Wednesday, August 24, 2016

Wondering Wednesday: Mourning with Those Who Mourn

Late in the afternoon I received a text from a ward member. It was news of the most devastating sort as a young man in his prime had lost his life in a tragic accident. His family, friends of mine, were cast into the deep valley of grief.

Later that evening, I knocked on their door and waited for them to open the door. My friend's husband welcomed me inside with red eyes raw from crying. I wrapped my arms around him and we cried together.

I then entered their home, whether the family was sitting silently and patiently, each waiting to receive a blessing from missionaries and a ward member. Friends sat in the room, offering comfort and silent support as we witnessed the blessings. I sat on the bench, in a holy place, mourning with my friends who were mourning.

After the blessings were given, more friends arrived, to sit and comfort, talk quietly, or to sit in silent acceptance. Words were inadequate and at times, we said nothing. I couldn't shake the feeling that the act of sitting together, often in silence, grieving together was an expression of love. Platitudes were not offered, but rather acceptance of the loss and the pain that accompanied it.
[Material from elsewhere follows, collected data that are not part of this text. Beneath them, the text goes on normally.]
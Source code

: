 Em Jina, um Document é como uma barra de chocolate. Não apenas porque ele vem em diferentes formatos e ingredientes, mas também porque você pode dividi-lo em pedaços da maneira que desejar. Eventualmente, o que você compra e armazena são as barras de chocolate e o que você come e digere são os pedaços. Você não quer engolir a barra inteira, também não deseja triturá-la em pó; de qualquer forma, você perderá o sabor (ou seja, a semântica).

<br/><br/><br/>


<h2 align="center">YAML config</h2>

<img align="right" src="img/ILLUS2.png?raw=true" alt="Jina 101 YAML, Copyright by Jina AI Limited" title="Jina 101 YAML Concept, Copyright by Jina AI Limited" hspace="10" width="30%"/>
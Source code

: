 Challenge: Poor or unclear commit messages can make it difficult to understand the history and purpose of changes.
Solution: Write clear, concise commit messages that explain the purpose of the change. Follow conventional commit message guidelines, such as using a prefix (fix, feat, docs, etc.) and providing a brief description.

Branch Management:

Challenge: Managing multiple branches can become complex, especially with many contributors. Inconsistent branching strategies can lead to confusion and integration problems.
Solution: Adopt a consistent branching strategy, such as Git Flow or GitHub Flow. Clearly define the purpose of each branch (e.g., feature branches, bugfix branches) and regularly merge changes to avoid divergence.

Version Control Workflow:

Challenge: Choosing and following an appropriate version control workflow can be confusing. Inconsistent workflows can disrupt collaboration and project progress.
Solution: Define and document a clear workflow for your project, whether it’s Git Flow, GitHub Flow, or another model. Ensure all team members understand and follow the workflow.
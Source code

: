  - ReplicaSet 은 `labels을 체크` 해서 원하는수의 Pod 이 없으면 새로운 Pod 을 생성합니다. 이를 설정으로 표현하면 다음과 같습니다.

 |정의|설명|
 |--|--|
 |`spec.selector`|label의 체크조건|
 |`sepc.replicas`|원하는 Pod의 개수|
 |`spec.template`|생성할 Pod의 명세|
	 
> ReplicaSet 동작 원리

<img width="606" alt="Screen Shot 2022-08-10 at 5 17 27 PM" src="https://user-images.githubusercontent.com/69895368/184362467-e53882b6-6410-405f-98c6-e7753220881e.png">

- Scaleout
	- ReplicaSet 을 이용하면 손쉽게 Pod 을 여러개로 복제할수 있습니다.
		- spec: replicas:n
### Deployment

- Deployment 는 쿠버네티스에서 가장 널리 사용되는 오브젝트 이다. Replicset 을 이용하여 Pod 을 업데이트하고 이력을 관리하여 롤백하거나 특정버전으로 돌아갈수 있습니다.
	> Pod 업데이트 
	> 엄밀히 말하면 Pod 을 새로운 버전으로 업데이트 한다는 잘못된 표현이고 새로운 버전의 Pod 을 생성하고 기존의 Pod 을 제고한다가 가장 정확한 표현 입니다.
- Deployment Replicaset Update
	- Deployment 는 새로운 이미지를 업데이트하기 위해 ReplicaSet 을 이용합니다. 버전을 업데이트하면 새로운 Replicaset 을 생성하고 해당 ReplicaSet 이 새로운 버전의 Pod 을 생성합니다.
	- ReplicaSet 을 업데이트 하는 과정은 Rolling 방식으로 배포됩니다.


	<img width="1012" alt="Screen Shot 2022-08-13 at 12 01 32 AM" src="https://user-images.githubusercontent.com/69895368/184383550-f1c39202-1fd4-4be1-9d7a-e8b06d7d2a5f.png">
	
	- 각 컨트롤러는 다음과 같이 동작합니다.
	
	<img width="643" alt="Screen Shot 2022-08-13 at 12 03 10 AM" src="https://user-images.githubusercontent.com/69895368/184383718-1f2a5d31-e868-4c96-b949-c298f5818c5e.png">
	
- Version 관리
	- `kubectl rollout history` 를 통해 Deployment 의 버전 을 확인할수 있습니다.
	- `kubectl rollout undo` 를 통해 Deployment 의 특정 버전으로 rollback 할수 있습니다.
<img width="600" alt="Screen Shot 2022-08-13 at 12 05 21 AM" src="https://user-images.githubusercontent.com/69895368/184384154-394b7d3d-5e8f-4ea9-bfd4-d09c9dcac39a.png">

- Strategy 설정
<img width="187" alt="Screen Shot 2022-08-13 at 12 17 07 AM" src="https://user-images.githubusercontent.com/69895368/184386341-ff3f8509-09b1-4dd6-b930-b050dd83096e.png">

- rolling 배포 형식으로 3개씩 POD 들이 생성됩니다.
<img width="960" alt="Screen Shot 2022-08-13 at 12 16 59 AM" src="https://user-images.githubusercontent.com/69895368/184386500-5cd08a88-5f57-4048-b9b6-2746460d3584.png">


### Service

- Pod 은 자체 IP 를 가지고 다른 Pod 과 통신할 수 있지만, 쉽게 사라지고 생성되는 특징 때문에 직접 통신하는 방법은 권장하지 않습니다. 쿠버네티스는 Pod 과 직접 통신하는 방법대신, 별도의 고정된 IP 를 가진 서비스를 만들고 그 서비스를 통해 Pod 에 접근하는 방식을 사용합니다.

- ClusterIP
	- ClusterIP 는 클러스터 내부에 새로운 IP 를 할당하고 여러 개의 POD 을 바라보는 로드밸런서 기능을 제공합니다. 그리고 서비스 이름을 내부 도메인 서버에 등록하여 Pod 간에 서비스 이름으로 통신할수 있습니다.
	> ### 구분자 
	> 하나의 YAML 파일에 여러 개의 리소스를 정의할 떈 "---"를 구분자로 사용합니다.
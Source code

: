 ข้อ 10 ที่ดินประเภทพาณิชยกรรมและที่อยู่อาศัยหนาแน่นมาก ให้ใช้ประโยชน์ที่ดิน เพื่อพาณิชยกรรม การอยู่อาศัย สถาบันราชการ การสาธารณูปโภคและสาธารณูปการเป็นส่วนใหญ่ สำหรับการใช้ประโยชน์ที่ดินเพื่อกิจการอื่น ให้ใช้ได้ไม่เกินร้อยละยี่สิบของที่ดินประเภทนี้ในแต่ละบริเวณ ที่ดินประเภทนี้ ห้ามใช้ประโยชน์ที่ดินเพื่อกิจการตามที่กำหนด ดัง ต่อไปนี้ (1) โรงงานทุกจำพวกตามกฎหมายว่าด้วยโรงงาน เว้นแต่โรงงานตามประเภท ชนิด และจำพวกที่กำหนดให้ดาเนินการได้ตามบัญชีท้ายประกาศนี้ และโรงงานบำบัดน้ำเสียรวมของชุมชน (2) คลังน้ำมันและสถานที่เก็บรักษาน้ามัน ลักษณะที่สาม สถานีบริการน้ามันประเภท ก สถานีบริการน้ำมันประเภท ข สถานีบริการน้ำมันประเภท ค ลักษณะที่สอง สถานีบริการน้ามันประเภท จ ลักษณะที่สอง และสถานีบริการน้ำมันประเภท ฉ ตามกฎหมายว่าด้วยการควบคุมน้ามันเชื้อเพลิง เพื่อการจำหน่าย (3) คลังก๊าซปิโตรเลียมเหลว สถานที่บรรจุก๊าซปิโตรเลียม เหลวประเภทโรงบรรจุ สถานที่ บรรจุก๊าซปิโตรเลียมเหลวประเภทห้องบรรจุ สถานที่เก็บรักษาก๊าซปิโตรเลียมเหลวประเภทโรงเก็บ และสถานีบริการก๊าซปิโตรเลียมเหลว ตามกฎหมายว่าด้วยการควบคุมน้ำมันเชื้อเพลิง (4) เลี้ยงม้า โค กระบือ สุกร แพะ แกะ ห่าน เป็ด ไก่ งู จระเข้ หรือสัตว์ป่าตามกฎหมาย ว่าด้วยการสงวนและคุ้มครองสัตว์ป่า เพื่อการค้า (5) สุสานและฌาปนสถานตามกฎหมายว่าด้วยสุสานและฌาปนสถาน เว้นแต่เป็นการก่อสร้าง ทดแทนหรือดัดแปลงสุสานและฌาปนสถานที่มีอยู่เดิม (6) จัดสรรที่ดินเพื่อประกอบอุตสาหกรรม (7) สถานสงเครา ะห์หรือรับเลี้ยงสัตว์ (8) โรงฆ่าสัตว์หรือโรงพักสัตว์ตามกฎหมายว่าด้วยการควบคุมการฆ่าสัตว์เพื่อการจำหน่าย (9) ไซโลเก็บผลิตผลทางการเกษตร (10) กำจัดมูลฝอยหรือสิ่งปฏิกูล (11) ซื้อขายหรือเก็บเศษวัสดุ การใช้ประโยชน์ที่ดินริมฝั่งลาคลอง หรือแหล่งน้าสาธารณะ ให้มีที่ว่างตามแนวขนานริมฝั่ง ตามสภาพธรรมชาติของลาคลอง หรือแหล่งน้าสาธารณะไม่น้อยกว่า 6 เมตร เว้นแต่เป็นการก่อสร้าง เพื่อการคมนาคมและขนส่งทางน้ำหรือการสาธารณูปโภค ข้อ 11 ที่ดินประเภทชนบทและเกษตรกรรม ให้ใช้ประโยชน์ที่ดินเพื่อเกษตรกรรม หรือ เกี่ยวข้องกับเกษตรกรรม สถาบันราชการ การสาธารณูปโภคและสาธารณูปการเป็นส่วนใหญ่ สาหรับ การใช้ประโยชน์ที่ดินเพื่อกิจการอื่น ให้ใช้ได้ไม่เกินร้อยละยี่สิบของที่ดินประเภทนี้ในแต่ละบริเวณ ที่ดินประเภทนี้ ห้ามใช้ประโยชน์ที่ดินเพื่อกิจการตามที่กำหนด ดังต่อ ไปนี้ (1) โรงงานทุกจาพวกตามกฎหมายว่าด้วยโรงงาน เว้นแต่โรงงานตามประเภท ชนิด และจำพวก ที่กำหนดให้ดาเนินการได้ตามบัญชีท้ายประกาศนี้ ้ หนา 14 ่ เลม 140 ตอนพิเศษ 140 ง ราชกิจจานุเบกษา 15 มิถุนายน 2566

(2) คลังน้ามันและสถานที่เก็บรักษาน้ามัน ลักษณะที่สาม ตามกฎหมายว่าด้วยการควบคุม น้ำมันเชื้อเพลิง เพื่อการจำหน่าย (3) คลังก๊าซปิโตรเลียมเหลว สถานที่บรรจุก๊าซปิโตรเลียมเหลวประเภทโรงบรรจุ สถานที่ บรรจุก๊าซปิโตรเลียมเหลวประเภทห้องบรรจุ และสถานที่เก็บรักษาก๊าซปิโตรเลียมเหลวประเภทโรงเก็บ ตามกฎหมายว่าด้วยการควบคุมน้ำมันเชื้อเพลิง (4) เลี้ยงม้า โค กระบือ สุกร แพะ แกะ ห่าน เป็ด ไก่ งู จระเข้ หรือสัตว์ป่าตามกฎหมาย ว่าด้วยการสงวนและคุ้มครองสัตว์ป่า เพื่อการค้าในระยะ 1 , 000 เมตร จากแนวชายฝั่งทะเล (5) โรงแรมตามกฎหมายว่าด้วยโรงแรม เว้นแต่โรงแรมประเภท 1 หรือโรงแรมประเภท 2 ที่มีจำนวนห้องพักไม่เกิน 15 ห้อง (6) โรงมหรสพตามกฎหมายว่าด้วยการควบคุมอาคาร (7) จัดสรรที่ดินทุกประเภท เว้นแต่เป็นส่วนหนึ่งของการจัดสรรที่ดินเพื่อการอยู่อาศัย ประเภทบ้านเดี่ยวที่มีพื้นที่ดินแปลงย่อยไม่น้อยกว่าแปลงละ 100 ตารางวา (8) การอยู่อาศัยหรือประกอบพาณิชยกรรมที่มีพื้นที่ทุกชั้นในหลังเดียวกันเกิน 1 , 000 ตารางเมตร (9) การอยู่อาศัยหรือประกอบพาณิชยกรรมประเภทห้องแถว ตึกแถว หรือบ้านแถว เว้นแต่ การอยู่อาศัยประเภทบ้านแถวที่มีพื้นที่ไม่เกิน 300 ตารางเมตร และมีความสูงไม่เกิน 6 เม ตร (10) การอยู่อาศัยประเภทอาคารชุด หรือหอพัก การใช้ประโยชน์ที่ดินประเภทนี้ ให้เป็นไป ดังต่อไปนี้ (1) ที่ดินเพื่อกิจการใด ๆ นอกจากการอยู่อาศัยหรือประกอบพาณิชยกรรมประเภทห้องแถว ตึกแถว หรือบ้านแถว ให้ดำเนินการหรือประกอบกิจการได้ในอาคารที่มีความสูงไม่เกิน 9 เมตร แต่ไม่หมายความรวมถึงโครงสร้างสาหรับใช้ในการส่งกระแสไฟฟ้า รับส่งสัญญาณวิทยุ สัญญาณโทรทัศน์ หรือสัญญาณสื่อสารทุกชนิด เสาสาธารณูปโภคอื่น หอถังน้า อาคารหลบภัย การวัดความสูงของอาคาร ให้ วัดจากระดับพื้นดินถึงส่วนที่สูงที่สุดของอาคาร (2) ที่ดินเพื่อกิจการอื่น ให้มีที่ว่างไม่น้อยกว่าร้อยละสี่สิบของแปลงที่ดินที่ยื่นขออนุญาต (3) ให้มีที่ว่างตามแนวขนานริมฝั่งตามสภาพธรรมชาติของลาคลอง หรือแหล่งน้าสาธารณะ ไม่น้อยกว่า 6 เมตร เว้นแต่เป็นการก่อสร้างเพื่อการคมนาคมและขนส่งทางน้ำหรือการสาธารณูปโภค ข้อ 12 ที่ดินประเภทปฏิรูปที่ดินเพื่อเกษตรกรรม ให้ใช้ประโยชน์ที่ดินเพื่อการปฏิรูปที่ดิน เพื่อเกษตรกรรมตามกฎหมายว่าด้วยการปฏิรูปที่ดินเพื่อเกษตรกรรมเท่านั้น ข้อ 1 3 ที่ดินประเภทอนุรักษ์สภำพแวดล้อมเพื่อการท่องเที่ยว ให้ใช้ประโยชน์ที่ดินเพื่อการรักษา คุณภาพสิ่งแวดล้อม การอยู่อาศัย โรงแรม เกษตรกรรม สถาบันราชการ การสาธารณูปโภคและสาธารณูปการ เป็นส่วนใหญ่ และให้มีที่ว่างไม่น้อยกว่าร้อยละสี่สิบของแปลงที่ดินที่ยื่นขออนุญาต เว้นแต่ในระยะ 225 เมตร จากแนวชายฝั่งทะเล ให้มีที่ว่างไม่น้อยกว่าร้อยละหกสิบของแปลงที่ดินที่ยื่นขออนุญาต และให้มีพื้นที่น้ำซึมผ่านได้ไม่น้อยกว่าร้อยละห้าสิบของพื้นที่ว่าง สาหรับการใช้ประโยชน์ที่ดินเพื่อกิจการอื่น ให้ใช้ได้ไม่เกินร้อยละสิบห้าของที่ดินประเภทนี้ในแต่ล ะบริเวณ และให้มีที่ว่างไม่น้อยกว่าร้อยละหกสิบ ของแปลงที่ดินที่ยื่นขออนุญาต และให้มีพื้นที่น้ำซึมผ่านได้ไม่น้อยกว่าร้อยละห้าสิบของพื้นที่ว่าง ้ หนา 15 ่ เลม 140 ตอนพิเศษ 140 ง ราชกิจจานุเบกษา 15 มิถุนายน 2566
In my current responsibility as Relief Society President, I often have the opportunity to be present in those most intimate moments of loss and grief. Sometimes I have a personal connection that I also feel loss. At other times, my grief is for those who mourn. I am learning that holding space and comfort for those walking in that deep valley of grief is a hard thing to do because you have to be fully present and totally sensitive to their needs. Each situation is unique and cannot be navigated with trite sayings. Often words fail us and we resort to actions of love-washing dishes, bringing food, loving embraces, and tears.

What have your experiences been when helping a grieving family? How have you coped with loss? What does it mean to you to mourn with those who mourn?